## Unit4.3.2Parallelizing the first loop around the micro-kernel

Let us start by considering how to parallelize the first loop around the micro-kernel:

The situation here is very similar to that considered in Unit 4.1.1 when parallelizing the IJP loop ordering.
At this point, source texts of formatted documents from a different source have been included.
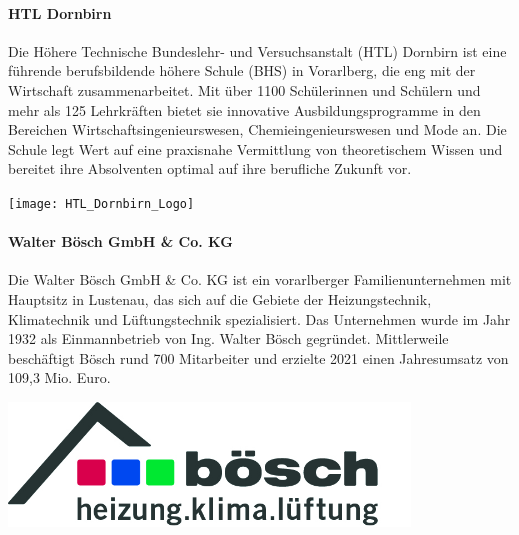 \paragraph{HTL Dornbirn}
\vspace{1ex}
\begin{minipage}{0.6\textwidth}
    Die Höhere Technische Bundeslehr- und Versuchsanstalt (HTL) Dornbirn ist eine führende berufsbildende höhere Schule (BHS) in Vorarlberg, die eng mit der Wirtschaft zusammenarbeitet. Mit über 1100 Schülerinnen und Schülern und mehr als 125 Lehrkräften bietet sie innovative Ausbildungsprogramme in den Bereichen Wirtschaftsingenieurswesen, Chemieingenieurswesen und Mode an. Die Schule legt Wert auf eine praxisnahe Vermittlung von theoretischem Wissen und bereitet ihre Absolventen optimal auf ihre berufliche Zukunft vor.
\end{minipage}%
\hfill
\begin{minipage}{0.37\textwidth}
	\centering	
	\texttt{[image: HTL\_Dornbirn\_Logo]}
\end{minipage}
\vspace{1ex}

\paragraph{Walter Bösch GmbH \& Co. KG}
\vspace{1ex}
\begin{minipage}{0.6\textwidth}
Die Walter Bösch GmbH \& Co. KG ist ein vorarlberger Familienunternehmen mit Hauptsitz in Lustenau, das sich auf die Gebiete der Heizungstechnik, Klimatechnik und Lüftungstechnik spezialisiert. Das Unternehmen wurde im Jahr 1932 als Einmannbetrieb von Ing. Walter Bösch gegründet. Mittlerweile beschäftigt Bösch rund 700 Mitarbeiter und erzielte 2021 einen Jahresumsatz von 109,3 Mio. Euro. \cite[vgl.][]{walter_boesch:o.J.}
\end{minipage}%
\hfill
\begin{minipage}{0.37\textwidth}
	\centering	
	\includegraphics[width=0.8\textwidth]{boesch_logo_original}
\end{minipage}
There, we observed that if $C$ and $A$ are partitioned by rows, the matrix-matrix multiplication can be described by

\begin{equation*} \left( \begin{array}{c} \widetilde c_0^T \\ \hline \vdots \\ \hline \widetilde c_{m-1}^T \end{array} \right) := \left( \begin{array}{c} \widetilde a_0^T \\ \hline \vdots \\ \hline \widetilde a_{m-1}^T \end{array} \right) B + \left( \begin{array}{c} \widetilde c_0^T \\ \hline \vdots \\ \hline \widetilde c_{m-1}^T \end{array} \right) = \left( \begin{array}{c} \widetilde a_0^T B + \widetilde c_0^T \\ \hline \vdots \\ \hline \widetilde a_{m-1}^T B + \widetilde c_{m-1}^T \end{array} \right) . \end{equation*}

We then observed that the update of each row of $C$ could proceed in parallel.

The matrix-matrix multiplication with the block of $A$ and micro-panels of $C$ and $B$ performed by the first loop around the micro-kernel instead partitions the block of $A$ into row (micro-)panels and the micro-panel of $C$ into micro-tiles.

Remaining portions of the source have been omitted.